ここからは、主に土木分野において使われるCIMに焦点を当てて解説していきます。
まずはCIM導入で得られるメリットですが、これには複数あります。
DXの推進において不可欠な知識なので、以下より詳しく解説します。
生産性が向上する
CIMの導入では、建設業界における生産性向上が期待されています。
その具体的な方法として、3次元データを活用した生産方式によるフロントローディングや、コンカレントエンジニアリングなどが挙げられます。
フロントローディングとは?
フロントローディングとは、プロジェクトの初期段階において設計や施工などの作業を前倒しで進め、問題の早期発見と改善を促す手法です。このアプローチにより、後々の仕様変更や手戻りを防ぎ、品質向上と工期短縮が期待できます。
CIMを活用することで従来のような模型を作成する手間が省ける上、効果的な改善策を提案することが可能になりました。
コンカレントエンジニアリング
コンカレントエンジニアリングとは、製造業や建設業などで複数の工程を同時進行させ、関連部門間でリアルタイムな情報共有を行いながら開発プロセスを進める手法です。このアプローチにより、開発期間の短縮やコストの削減が実現されます。
完成形を可視化できる
CIMにより、建築物や構造物の設計から完成までの手順、また周辺環境で発生する問題などが、具体的に可視化されます。
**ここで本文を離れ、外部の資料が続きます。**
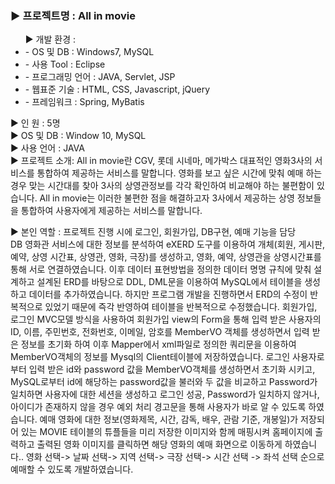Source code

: <h3> ▶ 프로젝트명   : All in movie </h2>
<ul> ▶ 개발 환경    : 
<li>- OS 및 DB : Windows7, MySQL</li>
  <li>- 사용 Tool : Eclipse</li>
<li>- 프로그래밍 언어 : JAVA, Servlet, JSP</li>
<li>- 웹표준 기술 : HTML, CSS, Javascript, jQuery</li>
<li>- 프레임워크 : Spring, MyBatis</li>
  </ul>
▶ 인    원     : 5명 <br>
▶ OS 및 DB     : Window 10, MySQL <br>
▶ 사용 언어    : JAVA <br>
▶ 프로젝트 소개: All in movie란 CGV, 롯데 시네마, 메가박스 대표적인 영화3사의 서비스를 통합하여 제공하는 서비스를 말합니다. 영화를 보고 싶은 시간에 맞춰 예매 하는 경우 맞는 시간대를 찾아 3사의 상영관정보를 각각 확인하여 비교해야 하는 불편함이 있습니다. All in movie는 이러한 불편한 점을 해결하고자 3사에서 제공하는 상영 정보들을 통합하여 사용자에게 제공하는 서비스를 말합니다. <br>

▶ 본인 역할    : 프로젝트 진행 시에 로그인, 회원가입, DB구현, 예매 기능을 담당 <br>
DB
영화관 서비스에 대한 정보를 분석하여 eXERD 도구를 이용하여 개체(회원, 게시판, 예약, 상영 시간표, 상영관, 영화, 극장)를 생성하고, 영화, 예약, 상영관을 상영시간표를 통해 서로 연결하였습니다. 이후 데이터 표현방법을 정의한 데이터 명명 규칙에 맞춰 설계하고 설계된 ERD를 바탕으로 DDL, DML문을 이용하여 MySQL에서 테이블을 생성하고 데이터를 추가하였습니다. 하지만 프로그램 개발을 진행하면서 ERD의 수정이 반복적으로 있었기 때문에 즉각 반영하여 테이블을 반복적으로 수정했습니다.
회원가입, 로그인
MVC모델 방식을 사용하여 회원가입 view의 Form을 통해 입력 받은 사용자의 ID, 이름, 주민번호, 전화번호, 이메일, 암호를 MemberVO 객체를 생성하면서 입력 받은 정보를 초기화 하여 이후 Mapper에서 xml파일로 정의한 쿼리문을 이용하여 MemberVO객체의 정보를 Mysql의 Client테이블에 저장하였습니다.
로그인 사용자로부터 입력 받은 id와 password 값을 MemberVO객체를 생성하면서 초기화 시키고, MySQL로부터 id에 해당하는 password값을 불러와 두 값을 비교하고 Password가 일치하면 사용자에 대한 세션을 생성하고 로그인 성공, Password가 일치하지 않거나, 아이디가 존재하지 않을 경우 예외 처리 경고문을 통해 사용자가 바로 알 수 있도록 하였습니다.
예매
영화에 대한 정보(영화제목, 시간, 감독, 배우, 관람 기준, 개봉일)가 저장되어 있는 MOVIE 테이블의 튜플들을 미리 저장한 이미지와 함께 매핑시켜 홈페이지에 출력하고 출력된 영화 이미지를 클릭하면 해당 영화의 예매 화면으로 이동하게 하였습니다..
영화 선택-> 날짜 선택-> 지역 선택-> 극장 선택-> 시간 선택 -> 좌석 선택 순으로 예매할 수 있도록 개발하였습니다.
従来の2次元図面では理解しづらかった部分も、関係者が共通の認識を持つことが可能になるのです。
このような3次元の視覚化手法を利用することで、施主へのプレゼンテーションや住民説明会など、専門的な知識がない方でも建設プロジェクトを具体的に理解しやすくなります。
情報共有が迅速になる
CIMが活用される主な土木工事は、鉄道や高速道路などの行政区域のインフラ整備に関連しています。これらのプロジェクトでは、関係機関や関係者の数が多く、建築現場よりも複雑な構造が特徴です。
3次元モデル化により関係者間でのイメージの統一が容易になり、情報の不整合が減少する上、地域住民や外部の関係者とのコミュニケーションも円滑になるでしょう。
またCIMを活用することで、積算の作業効率が向上し、正確な数量算出が可能になります。設計から施工までのさまざまな情報を共有することで、プロジェクト全体の効率化が図れるのです。
維持管理が効率化する
CIMでは、収集された測量データなどを統合的に管理・共有・活用することができます。
建設物のモデルを直感的に検索でき、完成後も維持管理の段階で必要な情報を即座に取り出して活用できます。
CIM導入のデメリット

メリットが多いCIMですが、デメリットが一つも無いわけではありません。
デメリットもよく理解した上で導入するようにしましょう。
技術者が必要
CIMのモデリングは、専用のツールを使用し、属性情報を取り込んでいく必要があります。そのため、システムを操作できるスキルを持つ人材が不可欠です。
建設および土木業界では人手不足が慢性化しており、日々の業務に追われながら新たな技術を習得するには時間がかかります。
さらに、システムの導入には追加の業務が発生し、CADなどの既存のシステムからの移行やデータ形式の変換などが必要です。
CIMの今後の普及にはこのよう課題への人材育成が必要不可欠とされています。
費用がかかる
専用ツールの導入や情報端末の整備、属性情報の取得ソフトやシステムの構築には、相応の費用がかかります。また、ツール導入後の運用や維持管理にもランニングコストがかかるのが一般的。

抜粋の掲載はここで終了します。